To highlight this point; the Big Daddies. They’re fearsome creatures that guard the Little Sisters. Fighting them early on is a really dangerous proposition, with a huge reward. You provoke and attack this creature that can three-shot you, and invest the ammo and first aid kits needed to defeat it in order to gain access to the Little Sister. Little Sisters are how you gain ADAM, a key upgrade component (which I’ll touch on later), and they’re the only way to get it.

At first glance this is a fine gameplay loop. Hell, it’s an extremely basic one. Kill the strong enemy to get the rare item. However this loop has two crucial flaws.

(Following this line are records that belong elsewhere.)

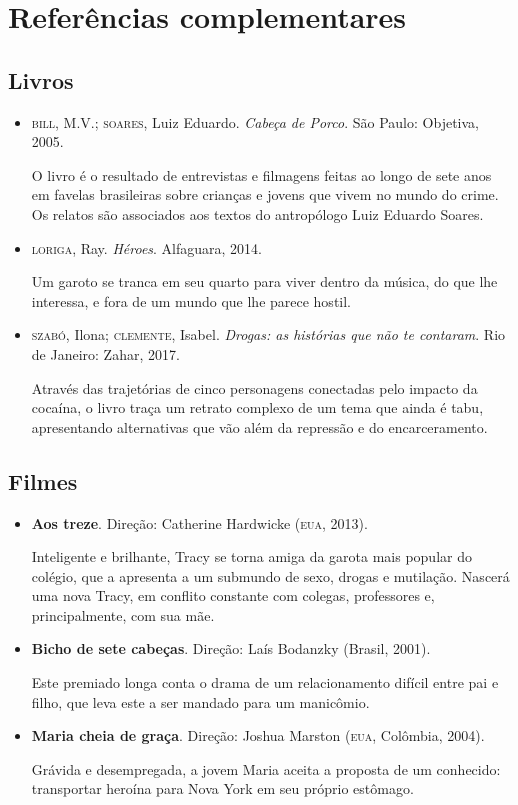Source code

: \documentclass[11pt]{extarticle}
\begin{document}
\section{Referências complementares}

\subsection{Livros}

\begin{itemize}
\item\textsc{bill}, M.V.; \textsc{soares}, Luiz Eduardo. \textit{Cabeça de Porco}. São Paulo: Objetiva, 2005.

O livro é o resultado de entrevistas e filmagens feitas ao longo de sete
anos em favelas brasileiras sobre crianças e jovens que vivem no mundo
do crime. Os relatos são associados aos textos do antropólogo Luiz
Eduardo Soares.

\item\textsc{loriga}, Ray. \textit{Héroes}. Alfaguara, 2014.

Um garoto se tranca em seu quarto para viver dentro da música, do que
lhe interessa, e fora de um mundo que lhe parece hostil.

\item\textsc{szabó}, Ilona; \textsc{clemente}, Isabel. \textit{Drogas: as histórias que não te contaram}. Rio de Janeiro: Zahar, 2017.

Através das trajetórias de cinco personagens conectadas pelo impacto da
cocaína, o livro traça um retrato complexo de um tema que ainda é tabu,
apresentando alternativas que vão além da repressão e do encarceramento.
\end{itemize}

\subsection{Filmes}

\begin{itemize}
\item\textbf{Aos treze}. Direção: Catherine Hardwicke (\textsc{eua}, 2013).

Inteligente e brilhante, Tracy se torna amiga da garota mais popular do
colégio, que a apresenta a um submundo de sexo, drogas e mutilação.
Nascerá uma nova Tracy, em conflito constante com colegas, professores
e, principalmente, com sua mãe.

\item\textbf{Bicho de sete cabeças}. Direção: Laís Bodanzky (Brasil, 2001).

Este premiado longa conta o drama de um relacionamento difícil entre pai
e filho, que leva este a ser mandado para um manicômio.

\item\textbf{Maria cheia de graça}. Direção: Joshua Marston (\textsc{eua}, Colômbia, 2004).

Grávida e desempregada, a jovem Maria aceita a proposta de um conhecido:
transportar heroína para Nova York em seu próprio estômago.
\end{itemize}
\end{document}
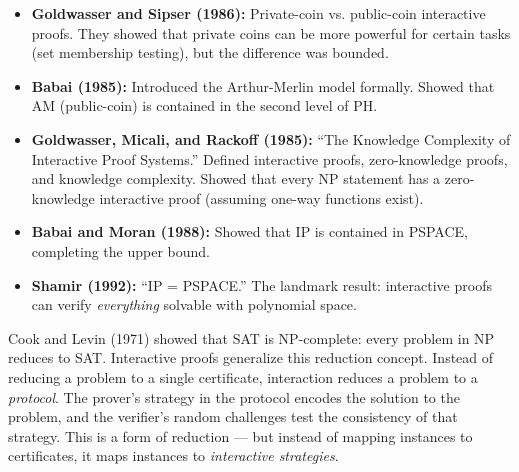 \begin{itemize}
\item \textbf{Goldwasser and Sipser (1986):} Private-coin vs. public-coin interactive proofs. They showed that private coins can be more powerful for certain tasks (set membership testing), but the difference was bounded.

\item \textbf{Babai (1985):} Introduced the Arthur-Merlin model formally. Showed that AM (public-coin) is contained in the second level of PH.

\item \textbf{Goldwasser, Micali, and Rackoff (1985):} ``The Knowledge Complexity of Interactive Proof Systems.'' Defined interactive proofs, zero-knowledge proofs, and knowledge complexity. Showed that every NP statement has a zero-knowledge interactive proof (assuming one-way functions exist).

\item \textbf{Babai and Moran (1988):} Showed that IP is contained in PSPACE, completing the upper bound.

\item \textbf{Shamir (1992):} ``IP = PSPACE.'' The landmark result: interactive proofs can verify \emph{everything} solvable with polynomial space.
\end{itemize}

Cook and Levin (1971) showed that SAT is NP-complete: every problem in NP reduces to SAT. Interactive proofs generalize this reduction concept. Instead of reducing a problem to a single certificate, interaction reduces a problem to a \emph{protocol}. The prover's strategy in the protocol encodes the solution to the problem, and the verifier's random challenges test the consistency of that strategy. This is a form of reduction --- but instead of mapping instances to certificates, it maps instances to \emph{interactive strategies}.

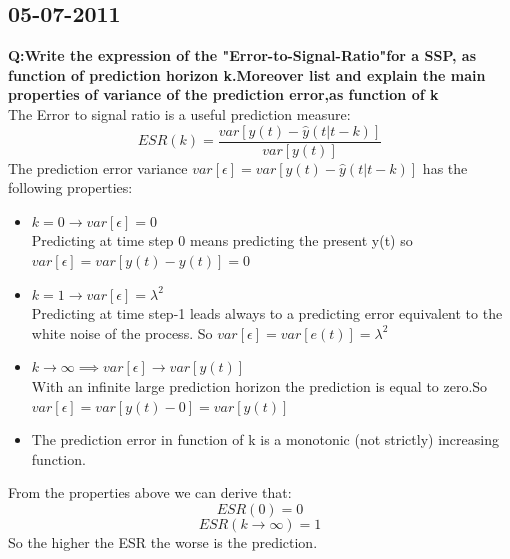 \documentclass[12pt]{article} %
\begin{document}
\subsection{05-07-2011}
\textbf{Q:Write the expression of the "Error-to-Signal-Ratio"for a SSP, as function of prediction horizon k.Moreover list and explain the main properties of variance of the prediction error,as function of k}\vspace{2mm}\\
The Error to signal ratio is a useful prediction measure:
$$ ESR(k) = \frac{var[y(t) - \hat{y}(t|t-k)]}{var[y(t)]}$$
The prediction error variance $var[\epsilon]=var[y(t) - \hat{y}(t|t-k)]$ has the following properties:
\begin{itemize}
\item $k=0 \to var[\epsilon] = 0$ \\
Predicting at time step 0 means predicting the present y(t) so $var[\epsilon]=var[y(t)-y(t)]=0$
\item $k=1 \to var[\epsilon] = \lambda^2 $\\
Predicting at time step-1 leads always to a predicting error equivalent to the white noise of the process. So $var[\epsilon]=var[e(t)]=\lambda^2$
\item $k \to \infty \implies var[\epsilon] \to var[y(t)]$\\
With an infinite large prediction horizon the prediction is equal to zero.So
$var[\epsilon]=var[y(t)-0]=var[y(t)]$
\item The prediction error in function of k is a monotonic (not strictly) increasing function.
\end{itemize}
From the properties above we can derive that:
$$ESR(0) = 0$$
$$ESR(k \to \infty) = 1$$
So the higher the ESR the worse is the prediction.
\newpage
\end{document}
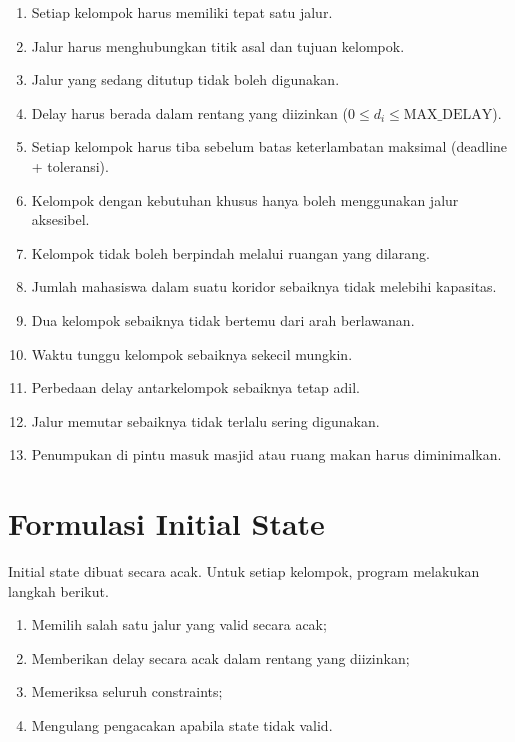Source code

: \documentclass[11pt,a4paper]{article}
\begin{document}
\begin{enumerate}[leftmargin=2em,itemsep=0.1em]
  \item Setiap kelompok harus memiliki tepat satu jalur.
  \item Jalur harus menghubungkan titik asal dan tujuan kelompok.
  \item Jalur yang sedang ditutup tidak boleh digunakan.
  \item Delay harus berada dalam rentang yang diizinkan ($0 \le d_i \le \text{MAX\_DELAY}$).
  \item Setiap kelompok harus tiba sebelum batas keterlambatan maksimal (deadline + toleransi).
  \item Kelompok dengan kebutuhan khusus hanya boleh menggunakan jalur aksesibel.
  \item Kelompok tidak boleh berpindah melalui ruangan yang dilarang.
  \item Jumlah mahasiswa dalam suatu koridor sebaiknya tidak melebihi kapasitas.
  \item Dua kelompok sebaiknya tidak bertemu dari arah berlawanan.
  \item Waktu tunggu kelompok sebaiknya sekecil mungkin.
  \item Perbedaan delay antarkelompok sebaiknya tetap adil.
  \item Jalur memutar sebaiknya tidak terlalu sering digunakan.
  \item Penumpukan di pintu masuk masjid atau ruang makan harus diminimalkan.
\end{enumerate}

\section{Formulasi Initial State}

Initial state dibuat secara acak. Untuk setiap kelompok, program melakukan langkah berikut.

\begin{enumerate}[leftmargin=2em,itemsep=0.1em]
  \item Memilih salah satu jalur yang valid secara acak;
  \item Memberikan delay secara acak dalam rentang yang diizinkan;
  \item Memeriksa seluruh constraints;
  \item Mengulang pengacakan apabila state tidak valid.
\end{enumerate}
\end{document}
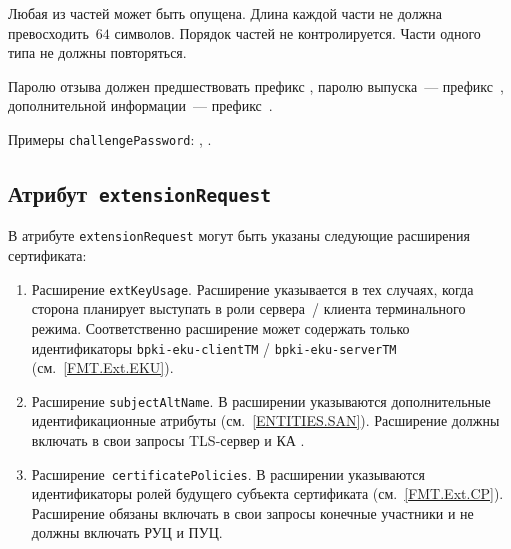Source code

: Любая из частей может быть опущена. Длина каждой части не должна 
превосходить~$64$ символов. Порядок частей не контролируется.
Части одного типа не должны повторяться.

Паролю отзыва должен предшествовать префикс 
, паролю выпуска~--- префикс~,
дополнительной информации~--- префикс~.

Примеры \texttt{challengePassword}:
, .

\subsection{Атрибут~\texttt{extensionRequest}}\label{FMT.CSR.ER}

В атрибуте \texttt{extensionRequest} могут быть указаны следующие 
расширения сертификата:

\begin{enumerate}
\item 
Расширение \texttt{extKeyUsage}. Расширение указывается в тех случаях, 
когда сторона планирует выступать в роли сервера~/ клиента терминального 
режима. Соответственно расширение может содержать только идентификаторы  
\verb|bpki-eku-clientTM| / \verb|bpki-eku-serverTM| 
(см.~\ref{FMT.Ext.EKU}). 



\item 
Расширение \texttt{subjectAltName}. В расширении указываются 
дополнительные идентификационные атрибуты (см.~\ref{ENTITIES.SAN}). 
Расширение должны включать в свои запросы TLS-сервер и КА 
.


\item
Расширение~\texttt{certificatePolicies}. В расширении
указываются идентификаторы ролей будущего субъекта сертификата
(см.~\ref{FMT.Ext.CP}).
Расширение обязаны включать в свои запросы конечные участники 
и не должны включать РУЦ и ПУЦ.
\end{enumerate}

Firstly, it’s boring. Fighting the Big Daddies are roughly to same each time, and to get the good ending you need to fight over twenty of the guys. Meaning twenty of the nearly identical fight, as your character gets stronger and stronger, quickly outmatching the Big Daddies and removing any sense of threat. Secondly, it doesn’t test your skill, it’s a pure resource sink. You can’t kill the Big Daddies faster with better play, or kill them easier with accurate shooting. You just have to have either enough EVE to spam “Electro Bolt” (a stun attack) until they die, or you have to have enough first aid kits to survive its attacks until you fill it with bullet holes.

Again, this is a design flaw that plagues most of Bioshock. Need to hack an enemy? Then spam the puzzles until you get a solvable one. Need to kill some enemies? Well use the machine gun, unless you’re out of ammo, then go down the flowchart of weapons. Need to kill a boss? Run in circles draining their health faster than they drain yours.

This was a major reason why I couldn’t get invested in Bioshock. It didn’t feel like caring or thinking about the gameplay any more than the bare minimum would help me. And when your audience is so disinterested in your game that they go on autopilot for multiple hours, well that’s not exactly a great thing.

Leaving Rapture, I feel a profound apathy I didn’t have upon entering it. I was excited to jump straight into Bioshock 2, but now it’s just another name on my backlog. I know I’ll get around to it eventually, but I’ve lost the intrigue the series held over me.

Bioshock was always lauded as this magical series. Supposedly one of the best video games ever created, it would go on to inspire dozens of clones and had a profound impact on the games industry. But actually playing it has been a chore more than anything. Although I’m glad to have finally beaten such a classic game, and glad to put another game under my belt, part of me wishes I never had. Part of me wishes Rapture was still a mystery, deep beneath the sea.